McDADE, District Judge.

Before the Court is Plaintiff’s Motion for Summary Reversal [Doc. # 13, Part 1] and Defendant’s Motion to Affirm [Doc. # 14, Part 1], At issue is whether the AU properly applied the legal standards for “continuing disability” reviews to the facts of this case. See 42 U.S.C. § 423(f); 20 C.F.R. § 404.1594(f)(l)-(8). For the reasons stated below, the Court REVERSES the Secretary’s decision, and REMANDS this case for rehearing.

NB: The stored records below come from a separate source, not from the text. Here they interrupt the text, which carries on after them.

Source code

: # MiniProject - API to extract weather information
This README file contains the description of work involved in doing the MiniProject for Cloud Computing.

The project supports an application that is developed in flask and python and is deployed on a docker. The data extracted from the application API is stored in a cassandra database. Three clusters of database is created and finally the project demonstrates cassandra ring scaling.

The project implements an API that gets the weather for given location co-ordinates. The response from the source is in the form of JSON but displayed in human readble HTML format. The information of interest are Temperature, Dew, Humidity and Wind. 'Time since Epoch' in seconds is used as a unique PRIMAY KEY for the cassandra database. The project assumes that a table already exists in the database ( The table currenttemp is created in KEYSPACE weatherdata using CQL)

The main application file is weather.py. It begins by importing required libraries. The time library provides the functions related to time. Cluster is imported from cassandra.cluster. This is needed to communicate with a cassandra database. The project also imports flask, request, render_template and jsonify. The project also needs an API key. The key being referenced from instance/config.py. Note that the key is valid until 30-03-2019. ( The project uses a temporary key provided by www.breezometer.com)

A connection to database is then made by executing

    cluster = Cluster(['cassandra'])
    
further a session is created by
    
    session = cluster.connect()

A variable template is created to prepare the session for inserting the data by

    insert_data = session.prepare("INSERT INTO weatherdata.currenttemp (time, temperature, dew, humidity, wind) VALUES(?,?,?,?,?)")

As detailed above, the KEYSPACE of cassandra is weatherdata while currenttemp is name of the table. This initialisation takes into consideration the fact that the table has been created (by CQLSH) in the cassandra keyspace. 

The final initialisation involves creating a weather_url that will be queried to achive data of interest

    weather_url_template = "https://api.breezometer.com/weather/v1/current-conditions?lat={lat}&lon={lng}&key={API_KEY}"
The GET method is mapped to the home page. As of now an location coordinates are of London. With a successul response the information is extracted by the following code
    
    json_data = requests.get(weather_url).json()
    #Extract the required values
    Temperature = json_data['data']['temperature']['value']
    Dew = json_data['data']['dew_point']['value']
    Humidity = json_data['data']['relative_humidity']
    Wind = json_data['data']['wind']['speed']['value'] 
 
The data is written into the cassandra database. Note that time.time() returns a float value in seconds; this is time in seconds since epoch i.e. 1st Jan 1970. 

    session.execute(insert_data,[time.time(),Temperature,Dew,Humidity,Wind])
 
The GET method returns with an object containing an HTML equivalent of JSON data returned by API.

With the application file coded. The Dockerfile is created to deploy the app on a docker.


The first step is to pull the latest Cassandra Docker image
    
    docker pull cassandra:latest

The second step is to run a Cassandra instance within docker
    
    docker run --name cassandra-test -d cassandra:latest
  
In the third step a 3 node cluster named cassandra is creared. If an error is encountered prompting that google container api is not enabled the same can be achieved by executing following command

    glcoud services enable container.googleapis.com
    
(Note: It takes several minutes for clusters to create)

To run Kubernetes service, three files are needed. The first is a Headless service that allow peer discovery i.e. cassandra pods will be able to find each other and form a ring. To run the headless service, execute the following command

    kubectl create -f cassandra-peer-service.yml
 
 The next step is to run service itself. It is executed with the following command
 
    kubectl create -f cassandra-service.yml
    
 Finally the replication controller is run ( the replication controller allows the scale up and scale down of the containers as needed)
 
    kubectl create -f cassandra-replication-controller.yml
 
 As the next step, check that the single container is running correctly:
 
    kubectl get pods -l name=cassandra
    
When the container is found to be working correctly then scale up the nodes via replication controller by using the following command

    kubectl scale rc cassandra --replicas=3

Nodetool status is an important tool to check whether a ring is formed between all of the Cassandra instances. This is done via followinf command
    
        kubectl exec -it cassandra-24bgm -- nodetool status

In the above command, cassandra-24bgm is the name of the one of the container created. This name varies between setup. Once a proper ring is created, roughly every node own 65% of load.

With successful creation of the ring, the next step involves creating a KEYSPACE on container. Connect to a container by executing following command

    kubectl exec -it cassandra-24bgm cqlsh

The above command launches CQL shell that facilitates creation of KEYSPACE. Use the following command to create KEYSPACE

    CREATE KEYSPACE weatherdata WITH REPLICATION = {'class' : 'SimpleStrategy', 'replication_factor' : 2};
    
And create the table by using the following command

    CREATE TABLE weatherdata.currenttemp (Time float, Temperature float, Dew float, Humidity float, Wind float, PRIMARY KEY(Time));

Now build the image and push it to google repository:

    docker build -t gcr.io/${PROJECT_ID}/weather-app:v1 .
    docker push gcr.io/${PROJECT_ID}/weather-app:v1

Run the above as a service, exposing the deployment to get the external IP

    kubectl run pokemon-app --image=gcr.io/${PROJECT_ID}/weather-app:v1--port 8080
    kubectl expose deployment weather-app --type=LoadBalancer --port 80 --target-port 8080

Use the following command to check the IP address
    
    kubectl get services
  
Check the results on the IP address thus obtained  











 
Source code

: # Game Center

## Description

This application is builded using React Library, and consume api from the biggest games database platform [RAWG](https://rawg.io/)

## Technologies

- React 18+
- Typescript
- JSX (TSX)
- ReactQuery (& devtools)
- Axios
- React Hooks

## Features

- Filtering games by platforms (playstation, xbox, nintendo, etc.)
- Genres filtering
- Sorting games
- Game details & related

Plaintiff’s Motion for Summary Reversal is GRANTED, and the Defendant’s Motion to Affirm is DENIED.

PROCEDURAL HISTORY

On October 22, 1987, 1 the Social Security Administration (SSA) determined that Plaintiff, Ronald C. Mables, was disabled, pursuant to 20 C.F.R. Part 404, Subpart P, Appendix 1, § 1.11 (1991), 2 and entitled to disability benefits. (AR 13). 3 On August 2, 1989, 4 Plaintiff received notice that his benefits were being terminated because his disability had ceased according to the available medical evidence. (AR 13, 16, 70-72). 5 On February 23, 1990, at a hearing held before the ALJ, Alan Wienman, Plaintiff appealed the decision by the Secretary of Health and Human Services to terminate his benefits. (AR 25-48). On August 10, 1990, the ALJ entered an Order, finding that Plaintiff was no longer disabled because medical evidence indicated improvement of Plaintiff’s original impairments related to his ability to do a “full-range of sedentary work” 6 for which he was vocationally qualified. (AR 11-19). See Social Security Act, 42 U.S.C. §§ 416(i), 423(d), (f); 20 C.F.R. § 404.1594(f)(8) (1992). On October 3, 1990, Plaintiff requested a review of the ALJ’s decision. (AR 7). On March 27, 1991, the Appeals Council denied Plaintiff’s request for review, (AR 4) making the AU’s decision a final judgment from which this appeal was taken.

BACKGROUND

Plaintiff Ronald C. Mables currently suffers from degenerative arthritis in his left ankle, pain in his lower back, and an alleged inability to sit or walk for prolonged periods of time. (AR 15-16). Plaintiff is also unable to lift or carry more than a few pounds, and he cannot climb, balance, stoop, crouch, kneel or crawl. (AR 16). Plaintiff has manifested each of these problems since August 1, 1989, (AR 25-48), the date Plaintiff was notified that his disability insurance benefits were to be terminated. (AR 18). At issue is whether Plaintiff has a “continuing disability” pursuant to 20 C.F.R. § 404.1594(f)(l)-(8).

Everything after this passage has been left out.